Nigeria cuts interest rate to 6%
Nigeria, Africa’s top oil producer, cut its benchmark interest rate by 2 percentage points to boost bank lending and ease the economic slowdown.
The Monetary Policy Rate was lowered to 6 percent, Governor Lamido Sanusi said in Abuja today after presiding over his first Monetary Policy Committee meeting. The rate is the midpoint of an “interest rate corridor,” where the central bank lends to commercial banks at 8 percent and borrows at 4 percent.
Sanusi wants to lower interbank lending rates, which are near the cap of 22 percent because of a lingering liquidity squeeze after equity investors defaulted on loans and many foreigners pulled funds out of the country. The bank governor also relaxed restrictions on foreign exchange trading after the local currency stabilized and oil prices recovered, boosting the nation’s foreign currency reserves.

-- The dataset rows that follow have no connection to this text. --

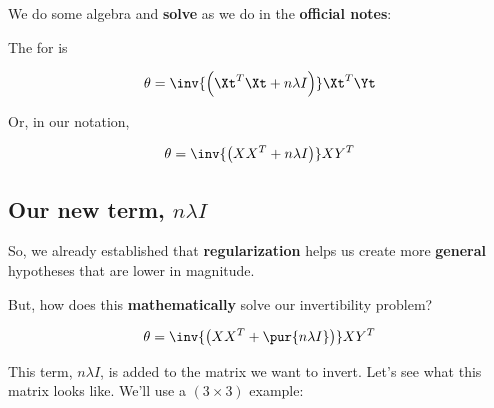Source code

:         We do some algebra and \textbf{solve} as we do in the \textbf{official notes}:\\
        
        \begin{kequation}
            The  for  is 
            
            \begin{equation*}
                \theta = 
                \inv{ 
                    \left(  \Xt^T\Xt + n \lambda I \right)  
                }
                \Xt^T  \Yt
            \end{equation*}
            
            Or, in our  notation,
            
            \begin{equation*}
                \theta = 
                \inv{ 
                    \left(  XX^T + n \lambda I \right)  
                }
                XY^T
            \end{equation*}
            
        \end{kequation}
        
    \subsection{Our new term, $n \lambda I$}
    
        So, we already established that \textbf{regularization} helps us create more \textbf{general} hypotheses that are lower in magnitude.
        
        But, how does this \textbf{mathematically} solve our invertibility problem?
        
        \begin{equation}
            \theta = 
                \inv{ 
                    \left(  XX^T + \pur{ n \lambda I } \right)  
                }
                XY^T
        \end{equation}
        
        This term, $n \lambda I$, is added to the matrix we want to invert. Let's see what this matrix looks like. We'll use a $(3 \times 3)$ example:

“This is a signal of easing,” said Leon Myburgh, Africa strategist at Citigroup Inc. in Johannesburg. “It’s very encouraging that Sanusi moved as quickly as he did” on lifting restrictions on the foreign exchange market.
The rate cut was a surprise because inflation is still above 10 percent, Myburgh said. The inflation rate fell for the third consecutive month in May, dropping to 13.2 percent from 13.3 percent the month before, the National Bureau of Statistics said on June 16.
The cash squeeze among banks led economic growth to slow to 6.3 percent in the first quarter of the year from 8.2 percent in the final quarter of 2008, easing pressure on inflation, the central bank said on June 22.
Sanusi took up his position on June 3, replacing Chukwuma Soludo, whose term as central bank governor ended last month. Soludo cut the benchmark interest rate by 1.75 percentage points on April 8 after it had been on hold since Sept. 18.